WORK INSTRUCTION: With the first line below as the start and the line containing "[(REPO)](https://github.com/llamaXc/osrs-events)" as the end, copy every line between them exactly, ends included.
BEGIN RECORD SET
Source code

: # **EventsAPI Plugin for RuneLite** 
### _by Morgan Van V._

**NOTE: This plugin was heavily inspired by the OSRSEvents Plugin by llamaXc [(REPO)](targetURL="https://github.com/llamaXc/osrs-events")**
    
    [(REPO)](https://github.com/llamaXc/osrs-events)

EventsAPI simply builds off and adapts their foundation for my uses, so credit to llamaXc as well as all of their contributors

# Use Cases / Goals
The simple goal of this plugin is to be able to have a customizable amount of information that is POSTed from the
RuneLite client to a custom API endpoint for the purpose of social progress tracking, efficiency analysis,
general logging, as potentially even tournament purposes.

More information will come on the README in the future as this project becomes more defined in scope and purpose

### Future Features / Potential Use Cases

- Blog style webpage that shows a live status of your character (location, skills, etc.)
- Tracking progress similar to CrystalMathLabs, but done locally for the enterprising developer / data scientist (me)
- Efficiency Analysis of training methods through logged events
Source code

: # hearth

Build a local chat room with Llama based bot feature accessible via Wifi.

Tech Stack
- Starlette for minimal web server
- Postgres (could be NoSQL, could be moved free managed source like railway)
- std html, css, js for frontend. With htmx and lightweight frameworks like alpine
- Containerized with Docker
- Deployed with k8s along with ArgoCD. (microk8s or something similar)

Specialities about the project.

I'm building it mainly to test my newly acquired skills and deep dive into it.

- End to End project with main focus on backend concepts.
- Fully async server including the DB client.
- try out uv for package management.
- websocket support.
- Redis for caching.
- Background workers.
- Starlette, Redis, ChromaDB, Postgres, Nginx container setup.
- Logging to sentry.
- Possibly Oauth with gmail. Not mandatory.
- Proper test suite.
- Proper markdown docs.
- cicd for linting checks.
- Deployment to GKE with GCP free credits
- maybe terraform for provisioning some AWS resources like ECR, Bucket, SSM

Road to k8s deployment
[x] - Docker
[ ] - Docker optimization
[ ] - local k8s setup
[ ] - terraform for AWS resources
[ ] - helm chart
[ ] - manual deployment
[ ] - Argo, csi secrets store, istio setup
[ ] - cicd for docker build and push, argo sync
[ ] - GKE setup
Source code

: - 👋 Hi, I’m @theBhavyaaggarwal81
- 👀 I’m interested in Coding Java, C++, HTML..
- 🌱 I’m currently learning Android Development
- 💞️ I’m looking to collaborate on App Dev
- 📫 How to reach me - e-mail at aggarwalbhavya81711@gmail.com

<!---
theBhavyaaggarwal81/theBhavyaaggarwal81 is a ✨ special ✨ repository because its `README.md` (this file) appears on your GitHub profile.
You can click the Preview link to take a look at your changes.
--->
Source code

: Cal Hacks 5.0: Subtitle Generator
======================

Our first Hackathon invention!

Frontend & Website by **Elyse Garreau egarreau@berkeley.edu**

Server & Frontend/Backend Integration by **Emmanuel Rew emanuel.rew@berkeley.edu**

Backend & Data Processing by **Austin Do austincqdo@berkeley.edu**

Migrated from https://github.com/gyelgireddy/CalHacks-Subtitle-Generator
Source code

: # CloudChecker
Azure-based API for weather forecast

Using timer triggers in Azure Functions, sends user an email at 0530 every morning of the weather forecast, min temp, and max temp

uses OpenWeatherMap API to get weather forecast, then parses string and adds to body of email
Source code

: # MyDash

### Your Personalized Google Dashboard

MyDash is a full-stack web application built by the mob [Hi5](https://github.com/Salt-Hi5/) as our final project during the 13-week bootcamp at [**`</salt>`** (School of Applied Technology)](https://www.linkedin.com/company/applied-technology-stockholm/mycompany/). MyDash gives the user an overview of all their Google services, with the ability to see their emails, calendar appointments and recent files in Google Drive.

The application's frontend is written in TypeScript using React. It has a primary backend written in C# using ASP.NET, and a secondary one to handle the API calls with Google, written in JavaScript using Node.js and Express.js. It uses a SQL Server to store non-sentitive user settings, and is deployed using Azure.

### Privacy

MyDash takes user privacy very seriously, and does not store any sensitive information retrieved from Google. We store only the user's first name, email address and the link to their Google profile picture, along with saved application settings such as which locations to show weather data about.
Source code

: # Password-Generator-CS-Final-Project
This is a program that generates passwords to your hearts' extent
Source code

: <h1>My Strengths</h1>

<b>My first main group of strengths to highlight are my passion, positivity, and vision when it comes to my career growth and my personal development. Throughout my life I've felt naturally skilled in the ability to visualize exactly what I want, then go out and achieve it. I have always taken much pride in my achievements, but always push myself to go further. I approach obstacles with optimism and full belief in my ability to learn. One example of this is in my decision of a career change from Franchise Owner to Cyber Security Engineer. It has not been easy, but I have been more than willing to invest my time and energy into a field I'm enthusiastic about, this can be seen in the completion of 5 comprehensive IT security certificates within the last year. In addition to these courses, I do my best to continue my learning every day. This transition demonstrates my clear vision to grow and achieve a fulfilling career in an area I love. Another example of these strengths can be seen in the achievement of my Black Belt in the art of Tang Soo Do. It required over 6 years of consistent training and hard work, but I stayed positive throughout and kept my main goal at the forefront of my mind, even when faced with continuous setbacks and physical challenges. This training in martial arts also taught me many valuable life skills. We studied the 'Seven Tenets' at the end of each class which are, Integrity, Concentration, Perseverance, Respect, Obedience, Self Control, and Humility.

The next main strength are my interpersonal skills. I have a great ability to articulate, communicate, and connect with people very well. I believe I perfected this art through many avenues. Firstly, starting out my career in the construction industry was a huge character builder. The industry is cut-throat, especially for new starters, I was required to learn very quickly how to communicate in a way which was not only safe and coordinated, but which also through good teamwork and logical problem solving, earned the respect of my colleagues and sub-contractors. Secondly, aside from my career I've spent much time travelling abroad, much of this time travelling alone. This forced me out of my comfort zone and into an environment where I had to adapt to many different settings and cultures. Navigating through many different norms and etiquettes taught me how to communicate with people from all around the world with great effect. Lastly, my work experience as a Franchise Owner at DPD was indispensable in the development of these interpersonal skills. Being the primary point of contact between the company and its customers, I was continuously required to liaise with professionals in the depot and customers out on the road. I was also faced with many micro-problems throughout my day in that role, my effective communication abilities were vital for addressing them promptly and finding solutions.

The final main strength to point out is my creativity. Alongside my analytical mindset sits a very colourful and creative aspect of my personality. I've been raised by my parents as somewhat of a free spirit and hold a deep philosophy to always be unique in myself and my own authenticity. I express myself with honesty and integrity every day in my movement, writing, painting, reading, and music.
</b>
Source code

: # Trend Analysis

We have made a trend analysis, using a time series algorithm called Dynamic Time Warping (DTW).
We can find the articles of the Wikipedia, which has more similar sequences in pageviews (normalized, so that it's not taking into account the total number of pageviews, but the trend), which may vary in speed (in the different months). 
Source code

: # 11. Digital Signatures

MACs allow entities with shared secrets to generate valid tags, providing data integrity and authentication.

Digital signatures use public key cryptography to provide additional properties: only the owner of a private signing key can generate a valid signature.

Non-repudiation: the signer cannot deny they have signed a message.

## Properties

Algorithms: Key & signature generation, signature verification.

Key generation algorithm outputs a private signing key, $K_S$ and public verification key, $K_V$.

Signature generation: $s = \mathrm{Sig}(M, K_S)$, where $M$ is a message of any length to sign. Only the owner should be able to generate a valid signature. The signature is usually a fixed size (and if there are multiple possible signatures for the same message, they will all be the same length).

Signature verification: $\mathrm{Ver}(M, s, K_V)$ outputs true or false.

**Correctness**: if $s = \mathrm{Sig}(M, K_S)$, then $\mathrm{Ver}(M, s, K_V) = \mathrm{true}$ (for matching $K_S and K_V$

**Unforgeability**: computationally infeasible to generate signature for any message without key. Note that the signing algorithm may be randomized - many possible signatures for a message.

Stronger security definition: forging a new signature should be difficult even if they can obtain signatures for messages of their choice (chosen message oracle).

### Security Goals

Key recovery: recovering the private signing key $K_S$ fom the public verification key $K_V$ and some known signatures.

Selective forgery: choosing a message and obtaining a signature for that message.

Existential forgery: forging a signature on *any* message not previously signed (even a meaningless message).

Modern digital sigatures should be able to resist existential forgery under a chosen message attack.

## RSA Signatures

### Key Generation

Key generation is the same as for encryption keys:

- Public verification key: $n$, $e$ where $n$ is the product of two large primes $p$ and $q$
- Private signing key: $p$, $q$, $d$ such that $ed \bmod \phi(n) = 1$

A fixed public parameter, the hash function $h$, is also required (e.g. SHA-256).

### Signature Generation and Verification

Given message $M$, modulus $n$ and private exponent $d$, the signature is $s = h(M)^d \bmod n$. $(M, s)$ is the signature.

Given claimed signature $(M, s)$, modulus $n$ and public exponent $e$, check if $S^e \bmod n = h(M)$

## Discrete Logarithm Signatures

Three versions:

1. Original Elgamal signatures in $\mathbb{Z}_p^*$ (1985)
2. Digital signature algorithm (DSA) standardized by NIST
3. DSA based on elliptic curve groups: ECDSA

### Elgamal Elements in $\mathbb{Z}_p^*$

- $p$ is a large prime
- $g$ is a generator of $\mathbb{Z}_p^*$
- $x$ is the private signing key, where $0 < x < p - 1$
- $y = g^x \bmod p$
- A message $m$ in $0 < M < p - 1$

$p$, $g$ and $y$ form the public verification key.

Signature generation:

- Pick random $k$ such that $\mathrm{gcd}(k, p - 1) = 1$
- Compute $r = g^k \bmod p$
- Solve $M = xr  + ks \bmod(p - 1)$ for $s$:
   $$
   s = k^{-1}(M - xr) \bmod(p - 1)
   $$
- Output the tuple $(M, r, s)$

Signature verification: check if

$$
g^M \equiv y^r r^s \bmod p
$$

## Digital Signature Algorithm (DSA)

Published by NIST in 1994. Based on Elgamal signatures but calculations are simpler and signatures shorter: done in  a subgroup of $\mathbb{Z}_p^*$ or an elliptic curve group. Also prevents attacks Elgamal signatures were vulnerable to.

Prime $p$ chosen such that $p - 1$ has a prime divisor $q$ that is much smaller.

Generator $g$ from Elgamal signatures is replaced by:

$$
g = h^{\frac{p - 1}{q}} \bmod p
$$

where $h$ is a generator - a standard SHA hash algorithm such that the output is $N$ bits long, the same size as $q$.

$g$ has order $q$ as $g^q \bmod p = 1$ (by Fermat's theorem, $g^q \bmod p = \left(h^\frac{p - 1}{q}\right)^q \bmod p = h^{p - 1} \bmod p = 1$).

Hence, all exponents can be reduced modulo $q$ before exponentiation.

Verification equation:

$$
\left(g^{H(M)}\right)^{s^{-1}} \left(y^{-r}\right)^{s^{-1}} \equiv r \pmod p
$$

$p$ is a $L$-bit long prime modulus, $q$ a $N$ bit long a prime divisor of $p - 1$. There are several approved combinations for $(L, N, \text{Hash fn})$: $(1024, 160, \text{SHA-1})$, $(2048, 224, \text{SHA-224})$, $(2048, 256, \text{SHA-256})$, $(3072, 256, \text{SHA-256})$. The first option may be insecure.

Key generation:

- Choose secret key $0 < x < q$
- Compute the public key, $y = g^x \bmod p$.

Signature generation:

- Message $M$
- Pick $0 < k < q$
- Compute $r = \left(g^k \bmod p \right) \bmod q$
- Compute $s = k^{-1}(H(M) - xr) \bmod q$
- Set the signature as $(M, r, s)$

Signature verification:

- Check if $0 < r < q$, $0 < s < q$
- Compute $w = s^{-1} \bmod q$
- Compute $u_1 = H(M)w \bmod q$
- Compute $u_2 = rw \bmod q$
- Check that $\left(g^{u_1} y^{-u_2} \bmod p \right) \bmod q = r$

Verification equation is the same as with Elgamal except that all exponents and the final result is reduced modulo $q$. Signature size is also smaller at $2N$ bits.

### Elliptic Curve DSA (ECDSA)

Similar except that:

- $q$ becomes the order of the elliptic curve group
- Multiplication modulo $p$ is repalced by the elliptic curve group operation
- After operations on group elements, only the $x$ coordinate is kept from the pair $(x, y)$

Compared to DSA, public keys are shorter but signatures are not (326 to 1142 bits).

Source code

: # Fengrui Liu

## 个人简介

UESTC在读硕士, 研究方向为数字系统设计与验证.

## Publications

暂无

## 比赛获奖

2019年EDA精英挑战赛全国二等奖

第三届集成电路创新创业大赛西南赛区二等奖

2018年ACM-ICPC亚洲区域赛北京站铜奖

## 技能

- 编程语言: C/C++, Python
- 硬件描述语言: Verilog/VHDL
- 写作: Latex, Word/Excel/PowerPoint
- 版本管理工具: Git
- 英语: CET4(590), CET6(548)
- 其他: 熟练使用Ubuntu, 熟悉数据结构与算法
END RECORD SET
WRITTEN SOLUTION:
Source code

: # **EventsAPI Plugin for RuneLite** 
### _by Morgan Van V._

**NOTE: This plugin was heavily inspired by the OSRSEvents Plugin by llamaXc [(REPO)](targetURL="https://github.com/llamaXc/osrs-events")**
    
    [(REPO)](https://github.com/llamaXc/osrs-events)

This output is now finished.